Firstly I have dealt with the CAB many, many times, they are a toothless organization staffed mainly by Volunteers.

Government organizations will talk to them because they have to, in the commercial world they have no pull at all.


----------



## nicholsong (May 26, 2009)

Some of the comments about the CAB are unfair.

The 'A' in CAB stands for Advice not Action. They are not there as a free litigation service. For free litigation - Legal Aid or DIY.

Yes many of them are volunteers, as are nearly all RNLI crew, and nobody complains about being saved by them - we have no government-paid seaborne rescue service. Maybe that is why it works so well!

Geoff


----------



## JeanLuc (Jan 13, 2007)

CliffyP said:


> Suenliam said:
> 
> 
> > As I have no idea what your issue is, may I suggest you contact Which? if you have membership. Their legal people seem to be good at resolving trading issues.
> ...


I must take issue with you as your comments regarding the CAB network verge on defamation of a well-resourced and highly respected organisation. Yes I am biased as a trustee and chairman of the local CAB, but I can assure you that it is unusual for clients to feel that they have received poor advice. The organisation is certainly not toothless: for example, many creditors will deal with the CAB when they will not accept approaches from others and many CABs have a good track record in employment disputes. The use of volunteers enables a significant amount of value to be returned to the community that otherwise would cost a lot more in salaries and related costs. Whilst volunteering is the bedrock of most CABs, the majority, and certainly the larger ones, also employ paid specialists to deal with more complex issues. Many people do not realise that each local CAB is an independent charity and the specific services they provide will depend on local funding and local needs. However, all CABs comply with national standards of advice and use a common source of technical, legal and regulatory information. This is provided on-line to all advisers and is updated continuously by the national Citizens Advice body.
For the record, many people who apply to become advisers are turned away if they are not suitable, and it takes about a year (part-time) for an adviser to complete all the training required before they are 'let loose' to advise on their own.

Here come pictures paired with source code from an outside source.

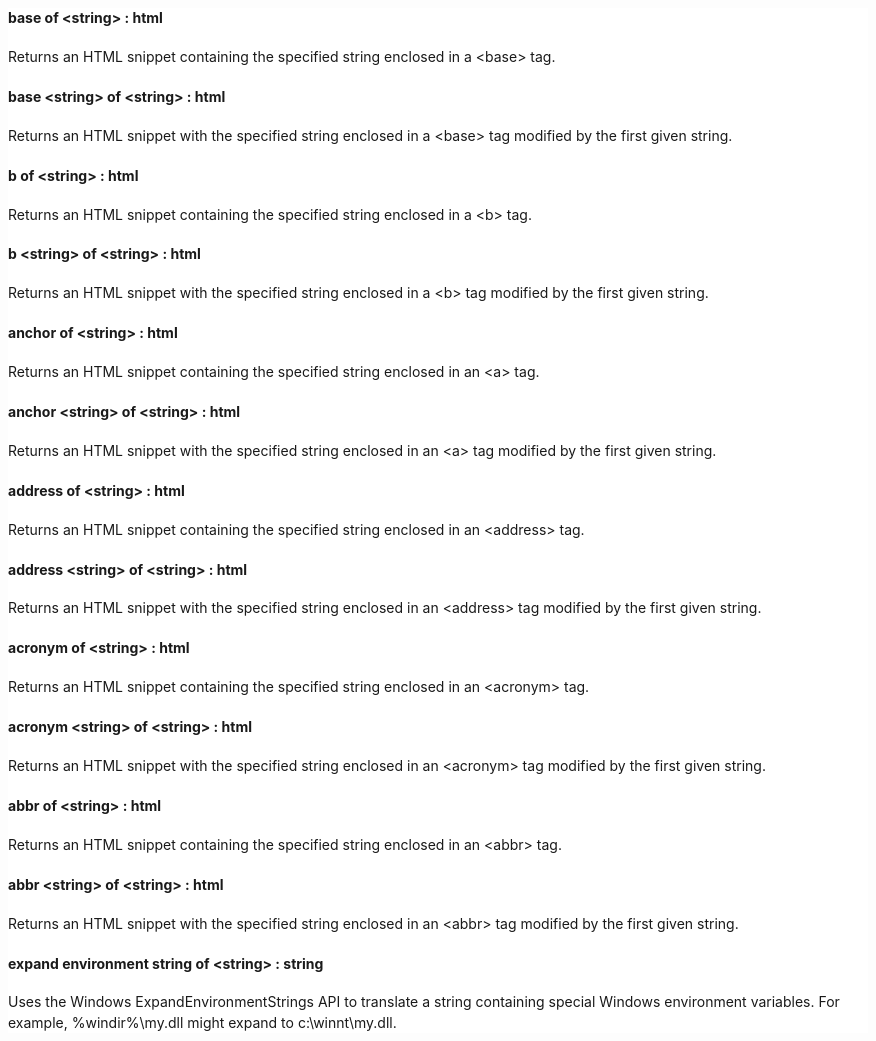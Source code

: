 #### base of &lt;string&gt; : html

Returns an HTML snippet containing the specified string enclosed in a &lt;base&gt; tag.

#### base &lt;string&gt; of &lt;string&gt; : html

Returns an HTML snippet with the specified string enclosed in a &lt;base&gt; tag modified by the first given string.

#### b of &lt;string&gt; : html

Returns an HTML snippet containing the specified string enclosed in a &lt;b&gt; tag.

#### b &lt;string&gt; of &lt;string&gt; : html

Returns an HTML snippet with the specified string enclosed in a &lt;b&gt; tag modified by the first given string.

#### anchor of &lt;string&gt; : html

Returns an HTML snippet containing the specified string enclosed in an &lt;a&gt; tag.

#### anchor &lt;string&gt; of &lt;string&gt; : html

Returns an HTML snippet with the specified string enclosed in an &lt;a&gt; tag modified by the first given string.

#### address of &lt;string&gt; : html

Returns an HTML snippet containing the specified string enclosed in an &lt;address&gt; tag.

#### address &lt;string&gt; of &lt;string&gt; : html

Returns an HTML snippet with the specified string enclosed in an &lt;address&gt; tag modified by the first given string.

#### acronym of &lt;string&gt; : html

Returns an HTML snippet containing the specified string enclosed in an &lt;acronym&gt; tag.

#### acronym &lt;string&gt; of &lt;string&gt; : html

Returns an HTML snippet with the specified string enclosed in an &lt;acronym&gt; tag modified by the first given string.

#### abbr of &lt;string&gt; : html

Returns an HTML snippet containing the specified string enclosed in an &lt;abbr&gt; tag.

#### abbr &lt;string&gt; of &lt;string&gt; : html

Returns an HTML snippet with the specified string enclosed in an &lt;abbr&gt; tag modified by the first given string.

#### expand environment string of &lt;string&gt; : string

Uses the Windows ExpandEnvironmentStrings API to translate a string containing special Windows environment variables. For example, %windir%\my.dll might expand to c:\winnt\my.dll.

Your experience may have fallen short of your expectations: there are bound to be some dissatisfied customers. But did you ask for, and follow the CAB's complaints procedure? If so, they should have been able to resolve your problem or escalate it to Citizens Advice nationally - the controlling body.
It is normal practice for CABs to conduct client satisfaction surveys - we do one every year. Results are consistent over time with 80% or more of clients claiming to be "very satisfied" with the service they have received and approximately another 15% being "fairly happy". That leaves fewer than 5% of clients expressing dissatisfaction. And over 95% say they would use the CAB again.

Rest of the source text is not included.